Are Political Ads on Social Media OK? Many Say Yes
A new study from the Public Affairs Council finds that even given recent controversy over the use of political ads on social media, nearly half of Americans don’t find their use objectionable.
Twitter has (mostly) banned them. Facebook has faced controversy because it hasn’t.
But despite the chatter around whether political ads are appropriate on social media because of the potential for misinformation, many people still consider the channel appropriate for political groups. According to a new survey from the Public Affairs Council (PAC), which collaborated with Morning Consult on a poll of 2,200 Americans, 44 percent of respondents felt it was OK for political advertising to be shared in the social sphere. The levels went up and down by generation, with 56 percent of Gen Z respondents saying it was acceptable, while only 34 percent of boomers felt the same way.

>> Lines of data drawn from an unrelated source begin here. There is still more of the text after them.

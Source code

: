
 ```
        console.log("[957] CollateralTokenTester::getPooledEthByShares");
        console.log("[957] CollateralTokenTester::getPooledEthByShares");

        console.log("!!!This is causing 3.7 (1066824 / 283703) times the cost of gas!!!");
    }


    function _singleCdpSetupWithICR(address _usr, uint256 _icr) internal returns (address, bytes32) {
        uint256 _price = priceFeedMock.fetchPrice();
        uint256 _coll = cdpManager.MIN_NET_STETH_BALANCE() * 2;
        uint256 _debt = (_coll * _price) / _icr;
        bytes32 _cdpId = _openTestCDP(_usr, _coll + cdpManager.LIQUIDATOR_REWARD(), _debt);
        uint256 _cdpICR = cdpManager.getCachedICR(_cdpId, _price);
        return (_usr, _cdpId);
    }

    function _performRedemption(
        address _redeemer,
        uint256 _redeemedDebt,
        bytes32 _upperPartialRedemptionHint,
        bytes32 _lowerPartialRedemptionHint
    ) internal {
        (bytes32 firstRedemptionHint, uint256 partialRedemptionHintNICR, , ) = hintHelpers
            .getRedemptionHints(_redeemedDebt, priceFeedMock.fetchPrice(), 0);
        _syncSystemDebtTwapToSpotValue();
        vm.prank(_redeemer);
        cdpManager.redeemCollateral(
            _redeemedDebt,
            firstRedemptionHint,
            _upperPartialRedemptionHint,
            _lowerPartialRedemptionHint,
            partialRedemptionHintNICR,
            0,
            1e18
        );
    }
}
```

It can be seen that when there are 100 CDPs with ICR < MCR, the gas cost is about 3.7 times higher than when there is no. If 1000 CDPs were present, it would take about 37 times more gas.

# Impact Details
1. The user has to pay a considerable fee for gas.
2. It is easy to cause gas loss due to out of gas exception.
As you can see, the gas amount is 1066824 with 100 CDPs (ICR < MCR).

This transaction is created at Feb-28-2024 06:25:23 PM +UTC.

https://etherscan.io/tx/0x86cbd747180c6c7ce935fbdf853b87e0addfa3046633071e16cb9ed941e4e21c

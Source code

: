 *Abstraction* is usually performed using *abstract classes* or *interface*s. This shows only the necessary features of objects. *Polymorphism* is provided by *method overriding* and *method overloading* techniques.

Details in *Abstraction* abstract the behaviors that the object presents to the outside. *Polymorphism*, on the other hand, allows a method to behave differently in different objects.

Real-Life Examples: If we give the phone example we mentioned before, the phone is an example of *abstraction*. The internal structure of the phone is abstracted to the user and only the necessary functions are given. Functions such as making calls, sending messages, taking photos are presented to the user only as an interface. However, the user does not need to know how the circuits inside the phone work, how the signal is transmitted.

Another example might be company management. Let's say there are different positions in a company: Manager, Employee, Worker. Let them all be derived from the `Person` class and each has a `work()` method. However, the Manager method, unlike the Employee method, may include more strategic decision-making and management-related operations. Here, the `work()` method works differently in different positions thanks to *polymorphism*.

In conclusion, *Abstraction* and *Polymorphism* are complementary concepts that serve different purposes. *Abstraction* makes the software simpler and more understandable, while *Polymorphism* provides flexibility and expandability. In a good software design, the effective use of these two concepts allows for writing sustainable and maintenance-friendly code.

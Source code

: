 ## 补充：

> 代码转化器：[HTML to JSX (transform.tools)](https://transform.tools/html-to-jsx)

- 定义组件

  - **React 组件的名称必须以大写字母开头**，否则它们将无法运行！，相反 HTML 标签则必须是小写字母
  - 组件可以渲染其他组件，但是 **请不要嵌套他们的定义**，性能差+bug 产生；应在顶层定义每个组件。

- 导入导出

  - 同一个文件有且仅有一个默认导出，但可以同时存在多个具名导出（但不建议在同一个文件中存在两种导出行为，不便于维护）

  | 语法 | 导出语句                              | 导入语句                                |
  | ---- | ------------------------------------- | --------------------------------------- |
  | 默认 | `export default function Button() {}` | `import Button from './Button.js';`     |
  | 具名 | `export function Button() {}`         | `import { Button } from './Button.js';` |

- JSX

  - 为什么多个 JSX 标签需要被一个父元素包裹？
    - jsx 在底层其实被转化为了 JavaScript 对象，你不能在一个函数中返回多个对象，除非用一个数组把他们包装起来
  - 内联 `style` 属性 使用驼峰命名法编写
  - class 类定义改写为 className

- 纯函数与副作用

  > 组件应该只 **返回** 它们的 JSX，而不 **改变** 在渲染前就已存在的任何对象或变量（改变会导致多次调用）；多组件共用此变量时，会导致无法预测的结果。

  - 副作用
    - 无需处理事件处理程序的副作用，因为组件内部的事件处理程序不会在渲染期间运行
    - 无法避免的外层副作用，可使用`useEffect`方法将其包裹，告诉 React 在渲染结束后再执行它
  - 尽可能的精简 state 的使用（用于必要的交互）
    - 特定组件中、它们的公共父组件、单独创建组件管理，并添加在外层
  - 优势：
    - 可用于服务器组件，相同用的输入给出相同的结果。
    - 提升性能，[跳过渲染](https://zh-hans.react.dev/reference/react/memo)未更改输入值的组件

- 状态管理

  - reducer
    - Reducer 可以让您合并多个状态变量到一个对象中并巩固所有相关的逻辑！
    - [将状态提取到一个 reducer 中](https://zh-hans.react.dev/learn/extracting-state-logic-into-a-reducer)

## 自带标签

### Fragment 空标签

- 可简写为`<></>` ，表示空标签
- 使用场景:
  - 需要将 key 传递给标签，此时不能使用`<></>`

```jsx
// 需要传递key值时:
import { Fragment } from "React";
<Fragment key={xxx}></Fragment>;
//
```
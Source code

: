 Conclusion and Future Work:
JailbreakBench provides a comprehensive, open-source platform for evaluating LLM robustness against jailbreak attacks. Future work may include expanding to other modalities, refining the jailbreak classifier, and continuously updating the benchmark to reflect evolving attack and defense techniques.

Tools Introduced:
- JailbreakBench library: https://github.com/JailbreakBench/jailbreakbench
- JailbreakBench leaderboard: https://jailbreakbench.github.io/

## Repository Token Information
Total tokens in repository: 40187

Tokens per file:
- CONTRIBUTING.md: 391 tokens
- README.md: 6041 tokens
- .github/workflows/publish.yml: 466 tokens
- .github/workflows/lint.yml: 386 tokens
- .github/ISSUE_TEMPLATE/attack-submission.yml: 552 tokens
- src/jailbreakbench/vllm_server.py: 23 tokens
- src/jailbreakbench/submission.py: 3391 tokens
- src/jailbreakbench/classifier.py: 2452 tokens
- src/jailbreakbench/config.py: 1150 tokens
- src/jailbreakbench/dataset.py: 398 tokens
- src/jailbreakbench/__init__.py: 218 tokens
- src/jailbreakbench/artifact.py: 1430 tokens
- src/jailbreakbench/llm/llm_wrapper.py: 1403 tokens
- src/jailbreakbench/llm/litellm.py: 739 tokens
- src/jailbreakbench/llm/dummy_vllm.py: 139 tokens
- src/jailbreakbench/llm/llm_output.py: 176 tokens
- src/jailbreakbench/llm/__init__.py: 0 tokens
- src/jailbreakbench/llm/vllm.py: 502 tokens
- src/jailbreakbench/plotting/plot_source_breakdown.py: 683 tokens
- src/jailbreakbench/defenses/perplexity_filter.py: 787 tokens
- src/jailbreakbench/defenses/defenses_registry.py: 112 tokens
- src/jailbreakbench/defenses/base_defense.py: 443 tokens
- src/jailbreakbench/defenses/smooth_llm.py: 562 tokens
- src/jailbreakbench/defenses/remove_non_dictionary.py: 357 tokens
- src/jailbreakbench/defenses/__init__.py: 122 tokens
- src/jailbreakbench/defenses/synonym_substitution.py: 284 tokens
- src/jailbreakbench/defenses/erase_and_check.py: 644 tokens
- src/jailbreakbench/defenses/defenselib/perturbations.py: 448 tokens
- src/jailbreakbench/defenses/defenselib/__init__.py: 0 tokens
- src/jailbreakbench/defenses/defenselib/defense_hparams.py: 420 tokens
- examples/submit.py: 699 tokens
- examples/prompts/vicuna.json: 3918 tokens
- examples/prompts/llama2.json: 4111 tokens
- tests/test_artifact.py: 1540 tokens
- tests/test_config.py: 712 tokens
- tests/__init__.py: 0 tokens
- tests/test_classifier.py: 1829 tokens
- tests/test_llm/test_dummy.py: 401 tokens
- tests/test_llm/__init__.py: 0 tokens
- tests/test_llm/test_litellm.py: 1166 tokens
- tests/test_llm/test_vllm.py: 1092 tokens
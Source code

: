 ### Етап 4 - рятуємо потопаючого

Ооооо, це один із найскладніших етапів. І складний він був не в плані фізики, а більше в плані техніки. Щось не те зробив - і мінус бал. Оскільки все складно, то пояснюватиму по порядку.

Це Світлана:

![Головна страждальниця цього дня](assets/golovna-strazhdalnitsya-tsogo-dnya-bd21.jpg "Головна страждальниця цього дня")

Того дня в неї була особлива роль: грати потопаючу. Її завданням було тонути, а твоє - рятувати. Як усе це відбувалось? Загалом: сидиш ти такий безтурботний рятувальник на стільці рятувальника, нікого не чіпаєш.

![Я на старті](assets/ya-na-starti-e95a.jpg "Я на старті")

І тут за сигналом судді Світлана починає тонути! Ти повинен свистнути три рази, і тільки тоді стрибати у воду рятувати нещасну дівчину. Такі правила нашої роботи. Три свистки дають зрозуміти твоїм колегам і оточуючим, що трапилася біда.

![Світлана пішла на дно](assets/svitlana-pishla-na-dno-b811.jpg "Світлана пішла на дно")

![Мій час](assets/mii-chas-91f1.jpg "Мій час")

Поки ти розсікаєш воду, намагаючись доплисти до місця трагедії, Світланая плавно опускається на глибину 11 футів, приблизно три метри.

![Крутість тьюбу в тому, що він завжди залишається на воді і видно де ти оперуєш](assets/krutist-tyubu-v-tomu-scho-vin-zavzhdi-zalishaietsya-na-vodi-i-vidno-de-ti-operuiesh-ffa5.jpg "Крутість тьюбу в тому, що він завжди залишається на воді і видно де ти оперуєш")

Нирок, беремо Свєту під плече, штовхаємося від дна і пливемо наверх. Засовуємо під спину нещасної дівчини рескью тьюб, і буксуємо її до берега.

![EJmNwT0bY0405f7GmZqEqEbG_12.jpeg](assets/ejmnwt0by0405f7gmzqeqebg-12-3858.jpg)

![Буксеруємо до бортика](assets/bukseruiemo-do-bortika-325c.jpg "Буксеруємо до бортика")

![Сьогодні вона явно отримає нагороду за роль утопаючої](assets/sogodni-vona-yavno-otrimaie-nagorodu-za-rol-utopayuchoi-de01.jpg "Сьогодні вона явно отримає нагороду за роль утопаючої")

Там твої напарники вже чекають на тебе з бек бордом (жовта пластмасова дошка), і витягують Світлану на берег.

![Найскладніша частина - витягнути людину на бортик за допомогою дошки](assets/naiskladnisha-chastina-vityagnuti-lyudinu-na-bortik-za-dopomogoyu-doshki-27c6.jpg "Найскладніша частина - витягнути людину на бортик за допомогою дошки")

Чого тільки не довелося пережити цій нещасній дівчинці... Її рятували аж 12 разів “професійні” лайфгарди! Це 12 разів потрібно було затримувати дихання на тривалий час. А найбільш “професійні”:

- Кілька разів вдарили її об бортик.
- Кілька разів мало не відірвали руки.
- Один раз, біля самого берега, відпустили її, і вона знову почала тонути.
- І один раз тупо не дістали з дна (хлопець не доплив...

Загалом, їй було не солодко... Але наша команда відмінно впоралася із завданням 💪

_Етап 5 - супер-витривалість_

One factor that could affect how people feel about such ads is the topic—with education, healthcare, and the economy seen as acceptable by nearly half of respondents. Nonetheless, there was a general feeling of distrust for paid political ads, which were far less trusted (19 percent) than social posts shared by friends and family (53 percent) and news outlets (34 percent).
Beyond the top-line stats, the report highlights social media use by generation—with millennials and Gen X using Facebook most, and Gen Z favoring Snapchat, Instagram, and TikTok. The report also noted that liberal users were more likely to share a political opinion on social media (54 percent) than conservatives (40 percent) and moderates (39 percent).
In a statement, PAC President Doug Pinkham noted that the report showed there was room to keep such advertising around.
“As we approach the 2020 elections, we’ll continue to debate how to share political information,” Pinkham said. “The findings show that there is a place for political advertising in the conversation, especially when it comes to increasing public awareness around specific policies.”